My concentration relaxed for a moment as my gaze took in the roughness of the sea. It needed little imagination to conjure up a miserable picture of the thousands of troops cooped up in their landing barges, many of them prey to sea sickness despite their wonderful pills. The greyness receded from the early morning, and soon I was able to pick out the shape of the Cherbourg Peninsular ahead on the starboard. My keen sight soon spotted the low formation lying inland and covering the beach area.
Almost immediately afterwards I saw a sight that brought a flood of feeling into mind and body, both of which had felt little emotion, except resentment for so long.
Hundreds of ships of all sizes and shapes, from the vast battleships to small barges, littered the surface of the sea. Some were still completing their rough passage across the Channel, others lay at anchor while the big grey men-o-war belched forth sixteen inch shells from their gun turrets in the direction of the French countryside; two Seafire fighters buzzed above the battleships like flies around a cart horse, spotting the accuracy of the gunners below and supplying them with corrections.

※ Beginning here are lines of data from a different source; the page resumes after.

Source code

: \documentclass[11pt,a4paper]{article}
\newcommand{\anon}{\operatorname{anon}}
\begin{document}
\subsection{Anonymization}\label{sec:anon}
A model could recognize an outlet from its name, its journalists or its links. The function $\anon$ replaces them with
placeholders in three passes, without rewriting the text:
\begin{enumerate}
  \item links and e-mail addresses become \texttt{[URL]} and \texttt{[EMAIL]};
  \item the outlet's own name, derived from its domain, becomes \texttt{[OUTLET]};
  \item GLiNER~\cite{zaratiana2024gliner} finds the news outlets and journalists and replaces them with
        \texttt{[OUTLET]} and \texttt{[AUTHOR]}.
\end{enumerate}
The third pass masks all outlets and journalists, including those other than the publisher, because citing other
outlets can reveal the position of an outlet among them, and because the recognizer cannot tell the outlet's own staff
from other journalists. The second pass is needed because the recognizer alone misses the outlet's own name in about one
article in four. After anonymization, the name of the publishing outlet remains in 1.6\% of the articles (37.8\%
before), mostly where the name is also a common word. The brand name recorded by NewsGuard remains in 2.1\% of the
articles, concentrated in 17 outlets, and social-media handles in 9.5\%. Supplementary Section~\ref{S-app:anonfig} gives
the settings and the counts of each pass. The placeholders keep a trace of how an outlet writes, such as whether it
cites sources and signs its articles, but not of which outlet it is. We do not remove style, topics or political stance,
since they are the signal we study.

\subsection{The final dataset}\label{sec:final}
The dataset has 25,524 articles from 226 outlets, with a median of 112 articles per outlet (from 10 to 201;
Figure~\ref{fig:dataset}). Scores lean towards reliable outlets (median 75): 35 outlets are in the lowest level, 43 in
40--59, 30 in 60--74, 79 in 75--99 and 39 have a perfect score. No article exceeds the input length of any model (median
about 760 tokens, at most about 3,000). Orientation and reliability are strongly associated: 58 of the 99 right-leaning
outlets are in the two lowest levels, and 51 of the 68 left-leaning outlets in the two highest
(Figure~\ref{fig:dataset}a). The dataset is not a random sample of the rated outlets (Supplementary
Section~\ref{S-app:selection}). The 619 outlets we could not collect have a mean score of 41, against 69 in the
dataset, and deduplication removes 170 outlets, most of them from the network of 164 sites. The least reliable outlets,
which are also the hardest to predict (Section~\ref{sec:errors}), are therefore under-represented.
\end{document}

Sleek destroyers guarded the flanks of the shipping armada, while overhead patrolled the ever-watchful fighter cover. Minesweepers plied their steady patrol back and forth, and an occasional column of water rose to prove the value of their efforts.

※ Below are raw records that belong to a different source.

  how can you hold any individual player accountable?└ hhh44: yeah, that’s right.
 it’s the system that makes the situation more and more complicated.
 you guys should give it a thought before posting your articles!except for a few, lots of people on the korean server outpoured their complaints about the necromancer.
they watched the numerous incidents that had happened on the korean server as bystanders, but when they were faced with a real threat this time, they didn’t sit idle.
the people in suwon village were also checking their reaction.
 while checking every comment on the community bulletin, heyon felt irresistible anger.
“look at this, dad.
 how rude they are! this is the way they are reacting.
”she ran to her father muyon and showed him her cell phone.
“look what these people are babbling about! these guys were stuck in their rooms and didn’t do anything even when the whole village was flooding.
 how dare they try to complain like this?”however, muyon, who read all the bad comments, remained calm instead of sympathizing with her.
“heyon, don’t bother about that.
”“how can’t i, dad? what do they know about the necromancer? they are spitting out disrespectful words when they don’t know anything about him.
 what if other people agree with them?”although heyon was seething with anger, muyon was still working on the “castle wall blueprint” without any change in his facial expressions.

Superimposed on this fantastic picture were the ghostly outlines, in my mind, of the pathetic little fleet that I had watched standing off the beaches of Dunkirk. The pendulum had gone full swing. A feeling of savage delight passed through me.

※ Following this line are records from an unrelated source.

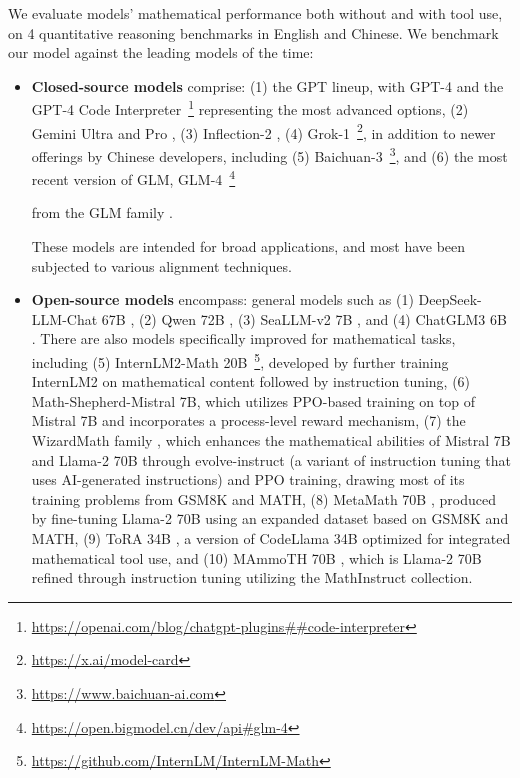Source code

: \begin{itemize}[topsep=0pt]
We evaluate models' mathematical performance both without and with tool use, on 4 quantitative reasoning benchmarks in English and Chinese. We benchmark our model against the leading models of the time:

\begin{itemize}[topsep=0pt]
    \item \textbf{Closed-source models} comprise: (1) the GPT lineup, with GPT-4 \citep{gpt4} and the GPT-4 Code Interpreter~\footnote{\url{https://openai.com/blog/chatgpt-plugins\#\#code-interpreter}} representing the most advanced options, (2) Gemini Ultra and Pro \citep{gemini}, (3) Inflection-2 \citep{inflection-2}, (4) Grok-1~\footnote{\url{https://x.ai/model-card}},
    in addition to newer offerings by Chinese developers, including (5) Baichuan-3~\footnote{\url{https://www.baichuan-ai.com}},
    and (6) the most recent version of GLM, GLM-4~\footnote{\url{https://open.bigmodel.cn/dev/api\#glm-4}}

    from the GLM family \citep{glm}.

These models are intended for broad applications, and most have been subjected to various alignment techniques.  
\item \textbf{Open-source models} encompass: general models such as (1) DeepSeek-LLM-Chat 67B \citep{deepseek-llm}, (2) Qwen 72B \citep{qwen}, (3) SeaLLM-v2 7B \citep{seallm}, and (4) ChatGLM3 6B \citep{chatglm3}. There are also models specifically improved for mathematical tasks, including (5) InternLM2-Math 20B~\footnote{\url{https://github.com/InternLM/InternLM-Math}}, developed by further training InternLM2 on mathematical content followed by instruction tuning, (6) Math-Shepherd-Mistral 7B, which utilizes PPO-based training \citep{schulman2017proximal} on top of Mistral 7B \citep{mistral} and incorporates a process-level reward mechanism, (7) the WizardMath family \citep{wizardmath}, which enhances the mathematical abilities of Mistral 7B and Llama-2 70B \citep{llama2} through evolve-instruct (a variant of instruction tuning that uses AI-generated instructions) and PPO training, drawing most of its training problems from GSM8K and MATH, (8) MetaMath 70B \citep{metamath}, produced by fine-tuning Llama-2 70B using an expanded dataset based on GSM8K and MATH, (9) ToRA 34B \cite{tora}, a version of CodeLlama 34B optimized for integrated mathematical tool use, and (10) MAmmoTH 70B \citep{MathInstruct}, which is Llama-2 70B refined through instruction tuning utilizing the MathInstruct collection.


\end{itemize}
\end{itemize}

(7) Geoffrey Page, Tale of a Guinea Pig: The Exploits of a World War II Fighter Pilot (1981)
Including ground-strafing, dive bombing and air-to-air fights, I had probably by now killed several hundred people, but from the air it was completely impersonal, and made no mental impact. This man was different.
I was out alone on another "cannon test", which was the usual thinly veiled excuse to look for trouble. None of the aircraft in the air had the slightest smell of the Luftwaffe, so I confined my searchings to objects on the ground many miles behind the enemy front. Suddenly I saw him!
His motorbike had caused a small cloud of dust to arise, giving away his position. Like a Kestrel hawk pouncing, I wheeled my Spitfire and streaked towards the ground.
By now my man had stopped on the corner of a hairpin bend, and as the range closed rapidly, I guessed he was studying a map. His military camouflaged bike and his grey-green uniform spelt him out as a dispatch rider, and therefore a legitimate military target. As I placed the orange reflected dot of my gunsight on the centre of his body, he looked up straight at me, and knew the moment of truth had arrived.
As I stabbed the gun button he threw up his left arm as if to shield his face from the impact. I cursed him with all my soul for making such a simple pathetic human gesture, and loathed myself as I saw a man and bike disappear in a torrent of bullets.
I returned straight to base, and found it difficult to talk to anyone for several days.
I can still see his face and the raised arm.